Fred Hutch

“Si me diagnosticaran cáncer, me gustaría empezar ese mismo día el tratamiento con inmunoterapia celular….” Estas palabras pronunciadas por el investigador Matthias Stephan del Centro de investigación de Cáncer Fred Hutchinson en EEUU expresan el objetivo principal de su trabajo publicado este mes en Nature Nanotechnology.

La programación de células T para convertirlas en células T CAR que detectan y eliminan las células cancerosas se ha posicionado entre los últimos ensayos clínicos como uno de los tratamientos más esperanzadores en la lucha contra el cáncer, tal y como avalan los resultados de los ensayos clínicos con estas células en casos de leucemia. El proceso de este tipo de tratamiento consiste en extraer células T del paciente, manipularlas genéticamente y cultivarlas en instalaciones especiales de procesamiento celular antes de infundirlas al paciente, algo que requiere una media de dos semanas.

Stephan y su equipo han diseñado una tecnología que recuerda a las películas del futuro. Han creado nanopartículas biodegradables que realizan todo el proceso para crear células T CAR pero eliminando todo el proceso de laboratorio y permitiendo que la programación de las células T en células T CAR se realice dentro del cuerpo y en un plazo de 24 a 48 h. Las nanopartículas llevan genes que codifican los receptores de antígenos quiméricos, o CAR, que se dirigen al cáncer y lo eliminan. Para ello, estas nanopartículas fueron etiquetadas con moléculas que las hacen pegarse a las células T pudiendo así infiltrarse en el sistema de tráfico interno de la célula para llegar al núcleo e integrarse en los cromosomas que hacen posible que las células T comiencen a descodificar los nuevos genes y producir CAR en 1 ó 2 días y continuar produciéndolos durante semanas.

El equipo utilizó un modelo preclínico de ratón de leucemia.

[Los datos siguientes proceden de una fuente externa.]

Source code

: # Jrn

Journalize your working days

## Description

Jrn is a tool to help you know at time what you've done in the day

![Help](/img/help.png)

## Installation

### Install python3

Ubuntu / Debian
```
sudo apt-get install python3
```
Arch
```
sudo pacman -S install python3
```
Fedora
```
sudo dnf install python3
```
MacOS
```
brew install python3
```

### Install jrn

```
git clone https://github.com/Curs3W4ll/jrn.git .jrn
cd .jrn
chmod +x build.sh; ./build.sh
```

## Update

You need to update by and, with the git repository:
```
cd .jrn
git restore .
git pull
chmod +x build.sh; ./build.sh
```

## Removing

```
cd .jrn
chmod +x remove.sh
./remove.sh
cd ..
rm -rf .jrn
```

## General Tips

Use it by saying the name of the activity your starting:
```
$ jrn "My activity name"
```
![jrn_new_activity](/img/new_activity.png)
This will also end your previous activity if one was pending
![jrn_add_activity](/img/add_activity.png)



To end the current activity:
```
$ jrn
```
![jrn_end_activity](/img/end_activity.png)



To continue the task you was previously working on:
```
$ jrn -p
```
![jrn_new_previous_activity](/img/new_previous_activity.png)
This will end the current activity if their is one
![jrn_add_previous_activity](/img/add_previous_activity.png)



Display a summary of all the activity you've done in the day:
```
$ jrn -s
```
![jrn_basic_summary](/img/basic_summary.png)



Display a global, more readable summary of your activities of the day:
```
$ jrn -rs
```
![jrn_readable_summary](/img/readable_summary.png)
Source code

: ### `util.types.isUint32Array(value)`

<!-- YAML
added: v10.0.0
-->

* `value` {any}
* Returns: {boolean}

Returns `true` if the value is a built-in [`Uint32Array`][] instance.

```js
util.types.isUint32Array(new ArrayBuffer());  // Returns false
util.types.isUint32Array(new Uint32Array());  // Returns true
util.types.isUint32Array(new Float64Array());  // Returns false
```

Compararon la tecnología de programación de nanopartículas con la quimioterapia combinada con una infusión de células T modificadas en laboratorio para expresar CAR. Los resultados indicaban que el ratón tratado con las nanopartículas biodegradables mejoró la supervivencia en 58 días de promedio.

Aunque esta tecnología es esperanzadora aún quedan muchas horas de trabajo antes de pasar a la fase clínica, no obstante Stephan sin duda tiene claro el futuro por el que trabaja, uno en el que los tratamientos de inmunoterapia celular sean de fácil administración y puedan ser accesibles en cualquier lugar.